Geoffrey Hinton, pionero de la inteligencia artificial, suele decir que el progreso en la IA es como navegar en la niebla: se ve el siguiente paso, pero no el horizonte. Algo parecido ocurre hoy con la educación superior. La ruta es muy incierta.
La pregunta es inevitable: ¿qué debe enseñar la universidad cuando, según el Foro Económico Mundial, las habilidades técnicas se vuelven obsoletas en cinco años y las generales en diez? ¿Qué carreras ofrecer cuando las profesiones mismas se están reconfigurando con la IA?
Recordemos el origen. La universidad no nació para producir competencias inmediatas, ni para abastecer nichos laborales estables. El *trívium* -gramática, lógica y retórica- y las artes liberales no buscaban la “empleabilidad”. Buscaban juicio, razonamiento y orientación intelectual. Eran gimnasios del pensamiento; laboratorios de ciudadanía.
Con la Revolución Industrial, la universidad cambió. Se volvió una fábrica de conocimiento técnico estandarizado, como lo exigía la época. La economía ya dejó atrás ese paradigma. La universidad, no del todo.
John Henry Newman lo entendió en *The Idea of a University*, cuando escribió que la finalidad de la universidad es formar una visión amplia del conocimiento. Aprender a “ser” y a “pensar”, antes que aprender a “hacer”.

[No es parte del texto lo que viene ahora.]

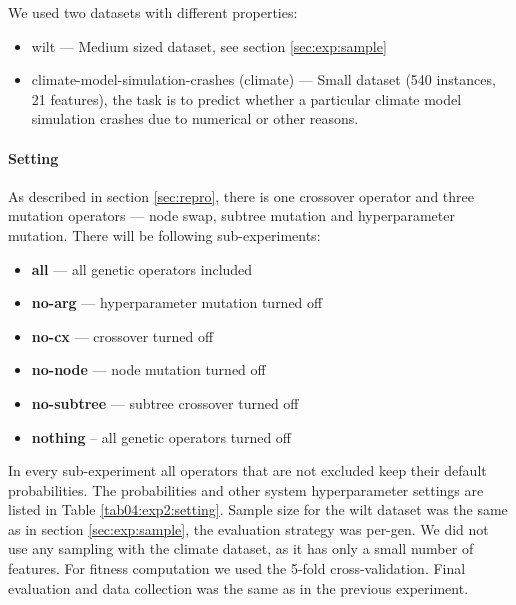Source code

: We used two datasets with different properties:
\begin{itemize}
\item wilt --- Medium sized dataset, see section \ref{sec:exp:sample}
\item climate-model-simulation-crashes (climate) --- Small dataset (540
instances, 21 features), the task is to predict whether a particular
climate model simulation crashes due to numerical or other reasons.
\citep{gmd-6-1157-2013}
\end{itemize}

\paragraph{Setting}

As described in section \ref{sec:repro}, there is one crossover operator and
three mutation operators --- node swap, subtree mutation and hyperparameter
mutation. There will be following sub-experiments:
\begin{itemize}
\setlength\itemsep{0.3em}
\item \textbf{all} --- all genetic operators included
\item \textbf{no-arg} --- hyperparameter mutation turned off
\item \textbf{no-cx} --- crossover turned off
\item \textbf{no-node} --- node mutation turned off
\item \textbf{no-subtree} --- subtree crossover turned off
\item \textbf{nothing} -- all genetic operators turned off
\end{itemize}
In every sub-experiment all operators that are not excluded keep their default
probabilities. The probabilities and other system hyperparameter
settings are listed in Table \ref{tab04:exp2:setting}.
Sample size for the wilt dataset was the same as in section
\ref{sec:exp:sample}, the evaluation strategy was per-gen. We did not use any
sampling with the climate dataset, as it has only a small number of features.
For fitness computation we used the 5-fold cross-validation. Final evaluation
and data collection was the same as in the previous experiment.

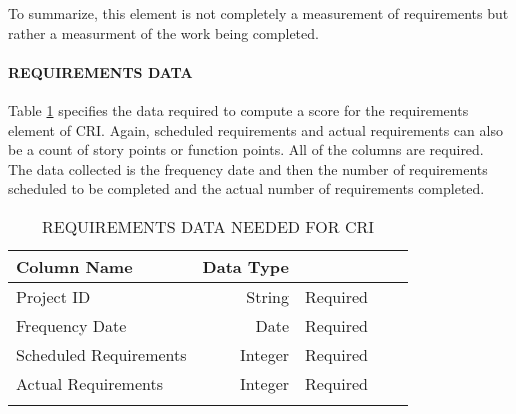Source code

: \documentclass[SDSUThesis.tex]{subfiles}
\begin{document}
            To summarize, this element is not completely a measurement of requirements
            but rather a measurment of the work being completed. 
            
            \paragraph{REQUIREMENTS DATA}
                Table \ref{tab:req} specifies the data required to compute
                a score for the requirements element of CRI.  Again,
                scheduled requirements and actual requirements can also 
                be a count of story points or function points.  All of 
                the columns are required. The data collected is the
                frequency date and then the number of requirements scheduled
                to be completed and the actual number of requirements completed.
            
                \begin{longtable}{@{}l rr rr}
                    \toprule%
                     \centering%
                     {\bfseries Column Name}
                     & {\bfseries Data Type}
                     &  \\
                    
                    \cmidrule[0.4pt](r{0.125em}){1-1}%
                    \cmidrule[0.4pt](lr{0.125em}){2-2}%
                    \cmidrule[0.4pt](l{0.125em}){3-3}%
                    \endhead
                    
                    Project ID & String  & Required \\
                    \myrowcolour%
                    Frequency Date & Date & Required \\
                    Scheduled Requirements & Integer & Required \\
                    \myrowcolour%
                    Actual Requirements & Integer  & Required \\
                    
                    \bottomrule
                    
                    \caption{REQUIREMENTS DATA NEEDED FOR CRI}
                    \label{tab:req}
                \end{longtable}
            
\end{document}
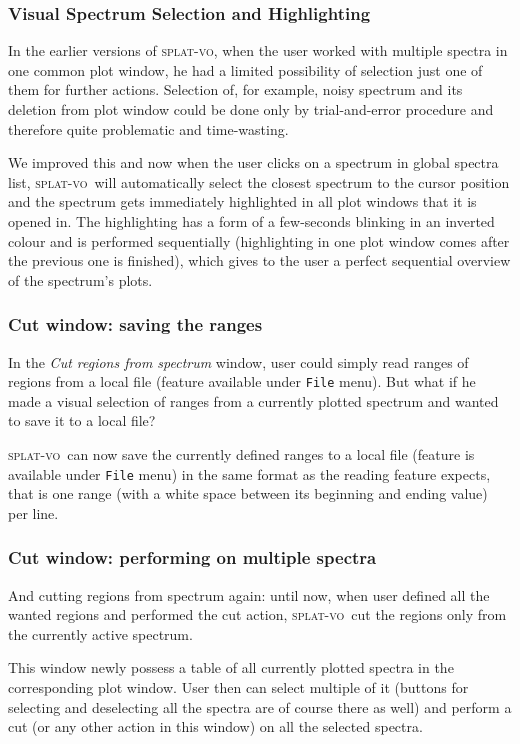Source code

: \documentclass[final,authoryear,5p,times,twocolumn]{elsarticle}
\newcommand{\splatvo}{\textsc{splat-vo}}
\begin{document}
\subsubsection{Visual Spectrum Selection and Highlighting}

In the earlier versions of \splatvo, when the user worked with multiple
spectra in one common plot window, he  had a limited possibility of
selection just one of them for further actions. Selection of, for example, noisy
spectrum and its deletion from plot window could be done only by
trial-and-error procedure and therefore quite problematic and time-wasting.

We improved this and now when the user clicks on a spectrum in global spectra
list, \splatvo\ will automatically select the closest spectrum to the cursor
position and  the spectrum gets immediately highlighted in all plot windows
that it is opened in. The highlighting has a form of a few-seconds blinking in
an inverted colour and is performed sequentially (highlighting in one plot
window comes after the previous one is finished), which gives to the user a
perfect sequential overview of the spectrum's plots.

\subsubsection{Cut window: saving the ranges}

In the \emph{Cut regions from spectrum} window, user could simply read
ranges of regions from a local file (feature available under \texttt{File}
menu). But what if he made a visual selection of ranges from a
currently plotted spectrum and wanted to save it to a local file?

\splatvo\ can now save the currently defined
ranges to a local file (feature is available under \texttt{File} menu) in the
same format as the reading feature expects, that is one range (with a
white space between its beginning and ending value) per line.

\subsubsection{Cut window: performing on multiple spectra}

And cutting regions from spectrum again: until now, when user defined
all the wanted regions and performed the cut action, \splatvo\ cut the
regions only from the currently active spectrum.

This window newly possess a table of all
currently plotted spectra in the corresponding plot window. User then
can select multiple of it (buttons for selecting and deselecting all
the spectra are of course there as well) and perform a cut (or any
other action in this window) on all the selected spectra.
\end{document}
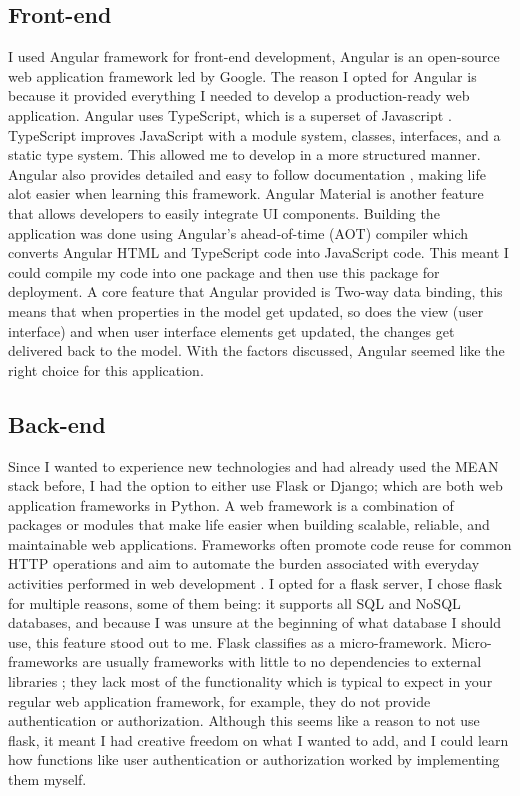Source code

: \subsection{Front-end}
I used Angular framework for front-end development, Angular is an open-source web application framework led by Google. The reason I opted for Angular is because it provided everything I needed to develop a production-ready web application. Angular uses TypeScript, which is a superset of Javascript \cite{bierman2014understanding}. TypeScript improves JavaScript with a module system, classes, interfaces, and a static type system. This allowed me to develop in a more structured manner. Angular also provides detailed and easy to follow documentation \cite{docsangular}, making life alot easier when learning this framework.
Angular Material is another feature that allows developers to easily integrate UI components. Building the application was done using Angular's ahead-of-time (AOT) compiler \cite{aotc} which converts Angular HTML and TypeScript code into JavaScript code. This meant I could compile my code into one package and then use this package for deployment. A core feature that Angular provided is Two-way data binding, this means that when properties in the model get updated, so does the view (user interface) and when user interface elements get updated, the changes get delivered back to the model.
With the factors discussed, Angular seemed like the right choice for this application.
\subsection{Back-end}
Since I wanted to experience new technologies and had already used the MEAN stack before, I had the option to either use Flask or Django; which are both web application frameworks in Python. A web framework is a combination of packages or modules that make life easier when building scalable, reliable, and maintainable web applications. Frameworks often promote code reuse for common HTTP operations and aim to automate the burden associated with everyday activities performed in web development \cite{rengglib2004seaside}. \hfill \break
I opted for a flask server, I chose flask for multiple reasons, some of them being: it supports all SQL and NoSQL databases, and because I was unsure at the beginning of what database I should use, this feature stood out to me.
Flask classifies as a micro-framework. Micro-frameworks are usually frameworks with little to no dependencies to external libraries \cite{aboutflask}; they lack most of the functionality which is typical to expect in your regular web application framework, for example, they do not provide authentication or authorization. Although this seems like a reason to not use flask, it meant I had creative freedom on what I wanted to add, and I could learn how functions like user authentication or authorization worked by implementing them myself. \hfill \break
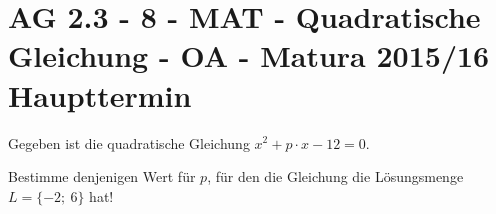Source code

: \section{AG 2.3 - 8 - MAT - Quadratische Gleichung - OA - Matura 2015/16 Haupttermin}

\begin{beispiel}[AG 2.3]{1} %
Gegeben ist die quadratische Gleichung $x^2+p\cdot x - 12  =0$. \leer

Bestimme denjenigen Wert für $p$, für den die Gleichung die Lösungsmenge \mbox{$L =\{-2;~6\}$} hat!


\end{beispiel}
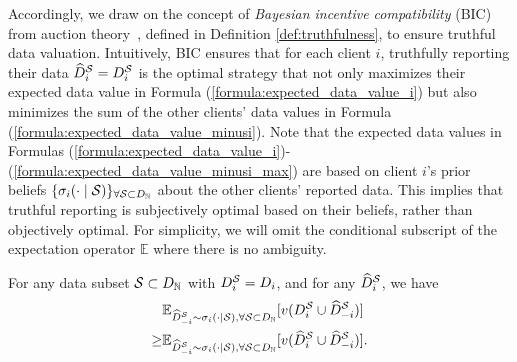 Accordingly, we draw on the concept of \textit{Bayesian incentive compatibility} (BIC) from auction theory~\cite{d1982bayesian}, defined in Definition \ref{def:truthfulness}, to ensure truthful data valuation.
Intuitively, BIC ensures that for each client $i$, truthfully reporting their data $\widehat{D}^{\mathcal{S}}_{i} =  D^{\mathcal{S}}_{i}$ is the optimal strategy that not only maximizes their expected data value in Formula (\ref{formula:expected_data_value_i}) but also minimizes the sum of the other clients' data values in Formula (\ref{formula:expected_data_value_minusi}). 
Note that the expected data values in Formulas (\ref{formula:expected_data_value_i})-(\ref{formula:expected_data_value_minusi_max}) are based on client 
$i$’s prior beliefs $\{\sigma_i(\cdot \mid \mathcal{S})\}_{\forall \mathcal{S} \subset D_{\mathbb{N}}}$ about the other clients' reported data. 
This implies that truthful reporting is subjectively optimal based on their beliefs, rather than objectively optimal.
For simplicity, we will omit the conditional subscript of the expectation operator $\mathbb{E}$ where there is no ambiguity.

\begin{assumption}
\label{ass:optimal_dataset}
    For any data subset $\mathcal{S} \subset D_{\mathbb{N}}$ with $D^{\mathcal{S}}_{i} = D_i$, and for any $\widehat{D}^{\mathcal{S}}_{i}$, we have
    \begin{align*}
        &\mathbb{E}_{\widehat{D}^{\mathcal{S}}_{-i} \sim \sigma_i(\cdot \mid \mathcal{S}), \forall \mathcal{S} \subset D_{\mathbb{N}}} [v(D^{\mathcal{S}}_{i} \cup \widehat{D}^{\mathcal{S}}_{-i})] \\
        \geq & \mathbb{E}_{\widehat{D}^{\mathcal{S}}_{-i} \sim \sigma_i(\cdot \mid \mathcal{S}), \forall \mathcal{S} \subset D_{\mathbb{N}}} [v(\widehat{D}^{\mathcal{S}}_{i} \cup \widehat{D}^{\mathcal{S}}_{-i})].
    \end{align*}
\end{assumption}


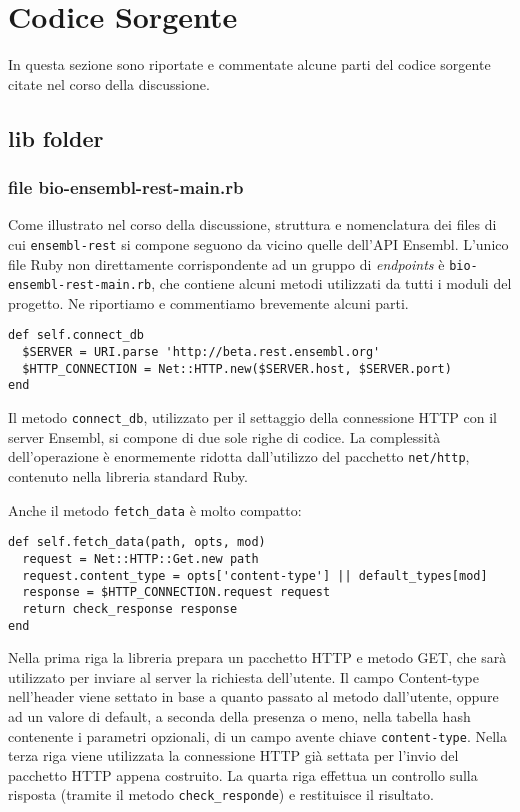 \chapter{Codice Sorgente}

In questa sezione sono riportate e commentate alcune parti del codice sorgente citate nel corso della discussione.

\section*{lib folder}
\label{app:lib}

\subsection*{file bio-ensembl-rest-main.rb}

Come illustrato nel corso della discussione, struttura e nomenclatura dei files di cui \texttt{ensembl-rest} si compone seguono da vicino quelle dell'API Ensembl. L'unico file Ruby non direttamente corrispondente ad un gruppo di \emph{endpoints} è \texttt{bio-ensembl-rest-main.rb}, che contiene alcuni metodi utilizzati da tutti i moduli del progetto. Ne riportiamo e commentiamo brevemente alcuni parti.

\begin{verbatim}
def self.connect_db
  $SERVER = URI.parse 'http://beta.rest.ensembl.org'
  $HTTP_CONNECTION = Net::HTTP.new($SERVER.host, $SERVER.port)
end
\end{verbatim}
Il metodo \texttt{connect\_db}, utilizzato per il settaggio della connessione HTTP con il server Ensembl, si compone di due sole righe di codice. La complessità dell'operazione è enormemente ridotta dall'utilizzo del pacchetto \texttt{net/http}, contenuto nella libreria standard Ruby.

Anche il metodo \texttt{fetch\_data} è molto compatto:
\begin{verbatim}
def self.fetch_data(path, opts, mod)
  request = Net::HTTP::Get.new path
  request.content_type = opts['content-type'] || default_types[mod]
  response = $HTTP_CONNECTION.request request
  return check_response response
end
\end{verbatim} 
Nella prima riga la libreria prepara un pacchetto HTTP e metodo GET, che sarà utilizzato per inviare al server la richiesta dell'utente. Il campo Content-type nell'header viene settato in base a quanto passato al metodo dall'utente, oppure ad un valore di default, a seconda della presenza o meno, nella tabella hash contenente i parametri opzionali, di un campo avente chiave \texttt{content-type}. Nella terza riga viene utilizzata la connessione HTTP già settata per l'invio del pacchetto HTTP appena costruito. La quarta riga effettua un controllo sulla risposta (tramite il metodo \texttt{check\_responde}) e restituisce il risultato.

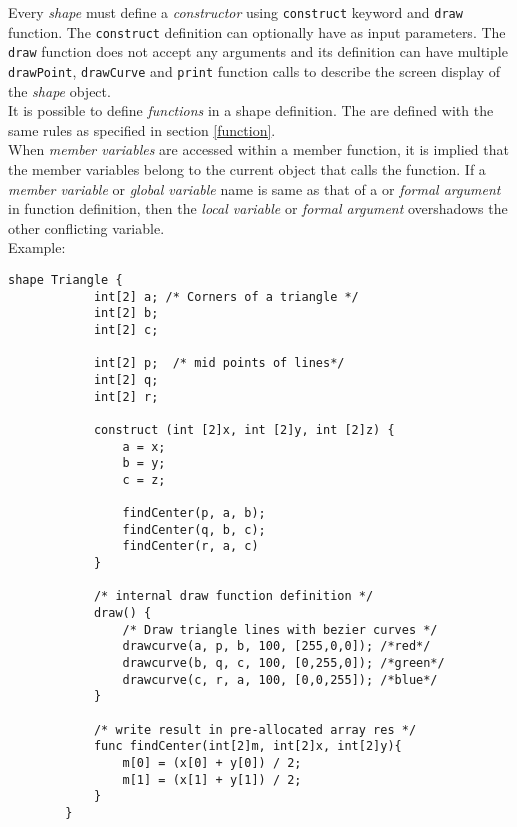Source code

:     Every \textit{shape} must define a \textit{constructor} using \texttt{construct} keyword and \texttt{draw} function. The \texttt{construct} definition can optionally have  as input parameters. The \texttt{draw} function does not accept any arguments and its definition can have multiple \texttt{drawPoint}, \texttt{drawCurve} and \texttt{print} function calls to describe the screen display of the \textit{shape} object.\\

    It is possible to define \textit{functions} in a shape definition. The  are defined with the same rules as specified in section \ref{function}.\\
    When \textit{member variables} are accessed within a member function, it is implied that the member variables belong to the current object that calls the function. If a \textit{member variable} or \textit{global variable} name is same as that of a  or \textit{formal argument} in function definition, then the \textit{local variable} or \textit{formal argument} overshadows the other conflicting variable.\\

    Example:\\
    \begin{lstlisting}[style=sol]
        shape Triangle {
            int[2] a; /* Corners of a triangle */
            int[2] b;
            int[2] c;

            int[2] p;  /* mid points of lines*/
            int[2] q;
            int[2] r;

            construct (int [2]x, int [2]y, int [2]z) {
                a = x;
                b = y;
                c = z;

                findCenter(p, a, b);
                findCenter(q, b, c);
                findCenter(r, a, c)
            }

            /* internal draw function definition */
            draw() {
                /* Draw triangle lines with bezier curves */
                drawcurve(a, p, b, 100, [255,0,0]); /*red*/
                drawcurve(b, q, c, 100, [0,255,0]); /*green*/
                drawcurve(c, r, a, 100, [0,0,255]); /*blue*/
            }

            /* write result in pre-allocated array res */
            func findCenter(int[2]m, int[2]x, int[2]y){
                m[0] = (x[0] + y[0]) / 2;
                m[1] = (x[1] + y[1]) / 2;
            }
        }
    \end{lstlisting}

La universidad, una de las grandes innovaciones de la humanidad, no está en crisis. Lo que está en crisis es la idea de que su misión sea producir estudiantes híper-especializados para funciones perfectamente delimitadas. Está en crisis la universidad del último siglo: la que levantó muros entre disciplinas, aisló saberes y la que forma expertos para certezas que ya no existen.
Volver al trívium no es nostalgia. Es estrategia. Significa aprender primero a pensar y a comunicar, y sobre esa base estudiar cualquier disciplina. Quien domina el trívium puede aprender durante toda la vida. Hoy puede releerse así: comprensión profunda y lectura crítica; pensamiento analítico, lógico y ético; ciudadanía y diálogo público.
En la era de la IA, el trívium vuelve a ser central. Las máquinas ejecutan tareas. Las personas deben entender, juzgar y dar sentido. La universidad no está en crisis por la incertidumbre. Entra en crisis cuando olvida que fue creada, precisamente, para navegarla.